Oberstaatsanwalt Björn Ziera, auf seinem Fahrrad mit Fahrradhelm, Jeans und Sakko bekleidet.

„Bei mir stellt sich nicht die Frage ,Fahre ich?’, sondern: ,Was ziehe ich an?’, sagt Oberstaatsanwalt Björn Ziera, der täglich mit dem Rad ins Büro, aber auch zu Ortsterminen fährt. © privat

Wanted: öffentliches Interesse

 

§ 152 Absatz 2 StPO regelt, wann Ermittlungsbehörden eine Untersuchung einleiten. In den §§ 153, 376 StPO ist normiert, wann sie bei Geringfügigkeit von einer Verfolgung absehen können.

 

Die RadCity sprach darüber mit Oberstaatsanwalt Björn Ziera, dem Leiter der Verkehrsabteilung 10 bei der Hamburger Staatsanwaltschaft.

RadCity: Herr Ziera, was ist Ihre Aufgabe?

Björn Ziera: Im Rahmen der Neustrukturierung sind bei der Staatsanwaltschaft Hamburg im März 2021 zwei Verkehrsabteilungen geschaffen worden, die sich ausschließlich mit Verkehrsdelikten befassen. Eine davon wird von mir geleitet.

Womit haben Sie es zu tun?

Mit Verkehrsdelikten sind allgemein alle Verfahren gemeint, die Bezug zum fließenden Verkehr haben. Das Spektrum reicht von fahrlässiger Tötung bis hin zu den allgemeinen Massendelikten wie Trunkenheit, Gefährdung des Straßenverkehrs, Nötigung, Fahren ohne Fahrerlaubnis oder Beleidigungen. Radfahrende erleben wir als Geschädigte im Verkehr, aber auch als angezeigte Täter von Nötigungen, und auch als Anzeigende. Meistens ärgern sich ja zwei Verkehrsteilnehmer*innen wechselseitig übereinander.

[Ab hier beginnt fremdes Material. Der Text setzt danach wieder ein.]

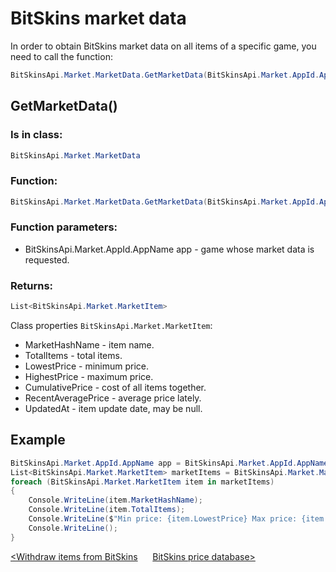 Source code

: ﻿# BitSkins market data

In order to obtain BitSkins market data on all items of a specific game, you need to call the function:

```csharp
BitSkinsApi.Market.MarketData.GetMarketData(BitSkinsApi.Market.AppId.AppName app);
```

## GetMarketData()

### Is in class:

```csharp
BitSkinsApi.Market.MarketData
```

### Function:

```csharp
BitSkinsApi.Market.MarketData.GetMarketData(BitSkinsApi.Market.AppId.AppName app);
```

### Function parameters:

* BitSkinsApi.Market.AppId.AppName app - game whose market data is requested.

### Returns:

```csharp
List<BitSkinsApi.Market.MarketItem>
```

Class properties ```BitSkinsApi.Market.MarketItem```:
* MarketHashName - item name.
* TotalItems - total items.
* LowestPrice - minimum price.
* HighestPrice - maximum price.
* CumulativePrice - cost of all items together.
* RecentAveragePrice - average price lately.
* UpdatedAt - item update date, may be null.

## Example

```csharp
BitSkinsApi.Market.AppId.AppName app = BitSkinsApi.Market.AppId.AppName.CounterStrikGlobalOffensive;
List<BitSkinsApi.Market.MarketItem> marketItems = BitSkinsApi.Market.MarketData.GetMarketData(app);
foreach (BitSkinsApi.Market.MarketItem item in marketItems)
{
    Console.WriteLine(item.MarketHashName);
    Console.WriteLine(item.TotalItems);
    Console.WriteLine($"Min price: {item.LowestPrice} Max price: {item.HighestPrice}");
    Console.WriteLine();
}
```

[<Withdraw items from BitSkins](https://github.com/Captious99/BitSkinsApi/blob/master/docs/eng/inventory/withdraw_item.md) &nbsp;&nbsp;&nbsp;&nbsp; [BitSkins price database>](https://github.com/Captious99/BitSkinsApi/blob/master/docs/eng/market/price_database.md)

Wie viele Fälle bearbeiten Sie pro Jahr?

Die Abteilung 10 hat eine Sollstärke von 7,5 Dezernent*innen. In den ersten drei Monaten des Jahres 2022 sind in der Abteilung bereits über 3.300 Verfahren eingegangen.

Wie nehmen Sie als Alltagsradler Hamburgs Straßenverkehr wahr?

Ich fahre sehr gern, habe kein besonderes Gefährdungsempfinden. Ich ärgere mich durchaus bei manchen Fahrfehlern. Aber ich fahre sehr vorausschauend und das ist ja auch meine Pflicht als Verkehrsteilnehmer. Als Radfahrer bin ich vulnerabler und muss bei allen anderen Verkehrsteilnehmer*innen mit Fehlern rechnen.

Wie reagieren Sie, wenn Sie von Auto­fahrer*innen genötigt werden?

Alle machen Fehler. Entsprechend fahre ich auch. Ich ärgere mich kurz, aber das ist es dann auch gewesen. Ich kann da nur zur Gelassenheit raten. Ich mache mal eine Geste, die signalisiert „Mensch, Fehler“, aber hinterherfahren, belehrend werden, beleidigende Gesten, den Streit suchen – nein!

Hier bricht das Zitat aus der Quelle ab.